Pictures paired with source code:
[Start of Attachment]
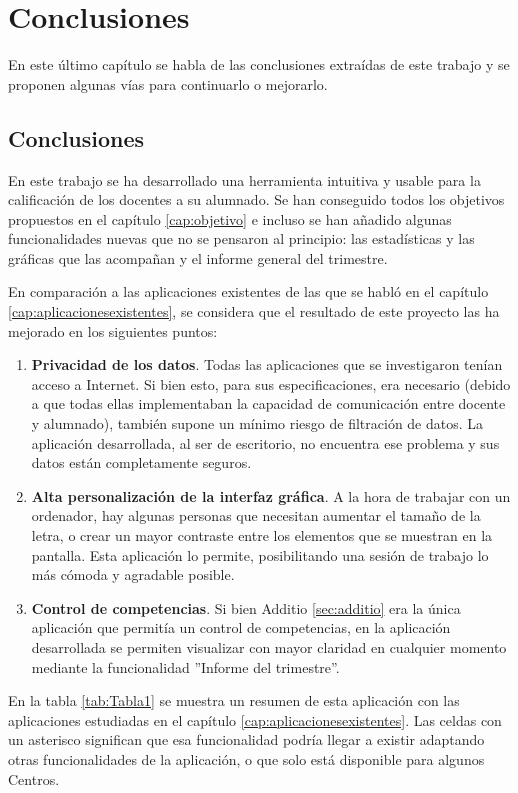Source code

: \chapter{Conclusiones}
\label{cap:conclusiones}
En este último capítulo se habla de las conclusiones extraídas de este trabajo y se proponen algunas vías para continuarlo o mejorarlo.

\section{Conclusiones}
En este trabajo se ha desarrollado una herramienta intuitiva y usable para la calificación de los docentes a su alumnado. Se han conseguido todos los objetivos propuestos en el capítulo \ref{cap:objetivo} e incluso se han añadido algunas funcionalidades nuevas que no se pensaron al principio: las estadísticas y las gráficas que las acompañan y el informe general del trimestre.

En comparación a las aplicaciones existentes de las que se habló en el capítulo \ref{cap:aplicacionesexistentes}, se considera que el resultado de este proyecto las ha mejorado en los siguientes puntos:
\begin{enumerate}
	\item \textbf{Privacidad de los datos}. Todas las aplicaciones que se investigaron tenían acceso a Internet. Si bien esto, para sus especificaciones, era necesario (debido a que todas ellas implementaban la capacidad de comunicación entre docente y alumnado), también supone un mínimo riesgo de filtración de datos. La aplicación desarrollada, al ser de escritorio, no encuentra ese problema y sus datos están completamente seguros.
	\item \textbf{Alta personalización de la interfaz gráfica}. A la hora de trabajar con un ordenador, hay algunas personas que necesitan aumentar el tamaño de la letra, o crear un mayor contraste entre los elementos que se muestran en la pantalla. Esta aplicación lo permite, posibilitando una sesión de trabajo lo más cómoda y agradable posible.
	\item \textbf{Control de competencias}. Si bien Additio \ref{sec:additio} era la única aplicación que permitía un control de competencias, en la aplicación desarrollada se permiten visualizar con mayor claridad en cualquier momento mediante la funcionalidad ''Informe del trimestre''.
\end{enumerate}

En la tabla \ref{tab:Tabla1} se muestra un resumen de esta aplicación con las aplicaciones estudiadas en el capítulo \ref{cap:aplicacionesexistentes}. Las celdas con un asterisco significan que esa funcionalidad podría llegar a existir adaptando otras funcionalidades de la aplicación, o que solo está disponible para algunos Centros.

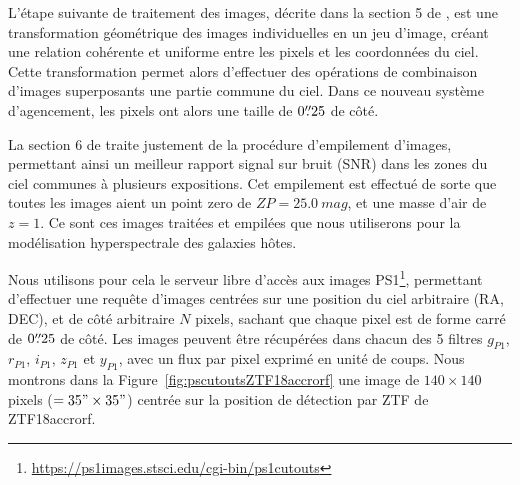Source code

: \documentclass[../main/main.tex]{subfiles}
\begin{document}
L'étape suivante de traitement des images, décrite dans la section 5 de
\citet{Waters2020}, est une transformation géométrique des images
individuelles en un jeu d'image, créant une
relation cohérente et uniforme entre les pixels et les coordonnées du ciel. Cette transformation permet alors d'effectuer des opérations de
combinaison d'images superposants une partie commune du ciel. Dans ce
nouveau système d'agencement, les pixels ont alors une taille de
$0\overset{\prime\prime}{.}25$ de côté.


La section 6 de \citet{Waters2020} traite justement de la procédure
d'empilement d'images, permettant ainsi un meilleur rapport signal sur
bruit (SNR) dans les zones du ciel communes à plusieurs expositions. Cet
empilement est effectué de sorte que toutes les images aient un point
zero de $ZP=\SI{25.0}{mag}$, et une masse d'air de $z=1$. Ce
sont ces images traitées et empilées que nous utiliserons pour la
modélisation hyperspectrale des galaxies hôtes.


Nous utilisons pour cela le serveur libre d'accès aux images
PS1\footnote{\url{https://ps1images.stsci.edu/cgi-bin/ps1cutouts}},
permettant d'effectuer une requête d'images centrées sur une position du
ciel arbitraire (RA, DEC), et de côté arbitraire $N$ pixels, sachant que chaque pixel
est de forme carré de $0\overset{\prime\prime}{.}25$ de côté. Les images peuvent être
récupérées dans chacun des 5 filtres $g_{P1}$, $r_{P1}$, $i_{P1}$,
$z_{P1}$ et $y_{P1}$, avec un flux par pixel exprimé en unité de coups. Nous montrons dans la
Figure~\ref{fig:pscutoutsZTF18accrorf} une image de $140\times140$
pixels ($=35"\times35"$) centrée sur la position de détection par ZTF de
ZTF18accrorf. 
\end{document}
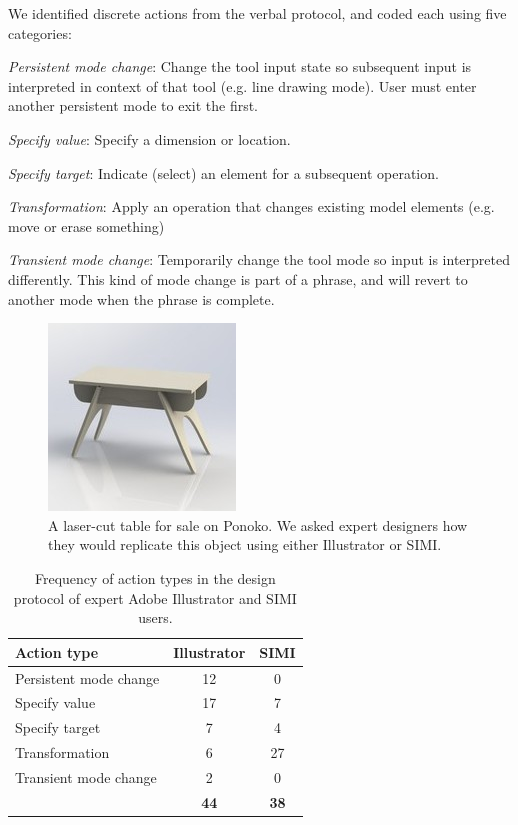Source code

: \documentclass{article}
\begin{document}
We identified discrete actions from the verbal protocol, and coded
each using five categories:

\textit{Persistent mode change}: Change the tool input state so
subsequent input is interpreted in context of that tool (e.g. line
drawing mode). User must enter another persistent mode to exit the
first.

\textit{Specify value}: Specify a dimension or location.

\textit{Specify target}: Indicate (select) an element for a subsequent
operation.

\textit{Transformation}: Apply an operation that changes existing
model elements (e.g. move or erase something)

\textit{Transient mode change}: Temporarily change the tool mode so
input is interpreted differently. This kind of mode change is part of
a phrase, and will revert to another mode when the phrase is complete.

\begin{figure}[h]
  \centering
  \includegraphics[width=0.4\linewidth]{img/table.jpg}
  \caption{A laser-cut table for sale on Ponoko. We asked expert
    designers how they would replicate this object using either
    Illustrator or SIMI.}
  \label{fig:table}
\end{figure}

\begin{table}[h]
\centering
\begin{tabular}{ l c c }
\textbf{Action type} & \textbf{Illustrator} & \textbf{SIMI} \\
\hline
Persistent mode change & 12 & 0 \\
Specify value & 17 & 7 \\
Specify target & 7 & 4 \\
Transformation & 6 & 27 \\
Transient mode change & 2 & 0 \\
\hline
& \textbf{44} & \textbf{38} \\
\end{tabular}
\caption{Frequency of action types in the design protocol of expert
  Adobe Illustrator and SIMI users. }
\label{tab:expert}
\end{table}
\end{document}

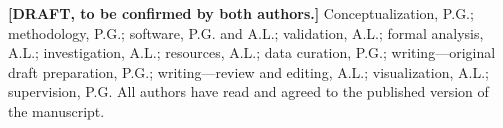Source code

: \textbf{[DRAFT, to be confirmed by both authors.]} Conceptualization, P.G.; methodology, P.G.; software, P.G. and A.L.; validation, A.L.; formal analysis, A.L.; investigation, A.L.; resources, A.L.; data curation, P.G.; writing---original draft preparation, P.G.; writing---review and editing, A.L.; visualization, A.L.; supervision, P.G. All authors have read and agreed to the published version of the manuscript.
[End of Attachment]
For every line of the data above that contains "Illustrator", copy that line.

    Illustrator or SIMI.}
\textbf{Action type} & \textbf{Illustrator} & \textbf{SIMI} \\
  Adobe Illustrator and SIMI users. }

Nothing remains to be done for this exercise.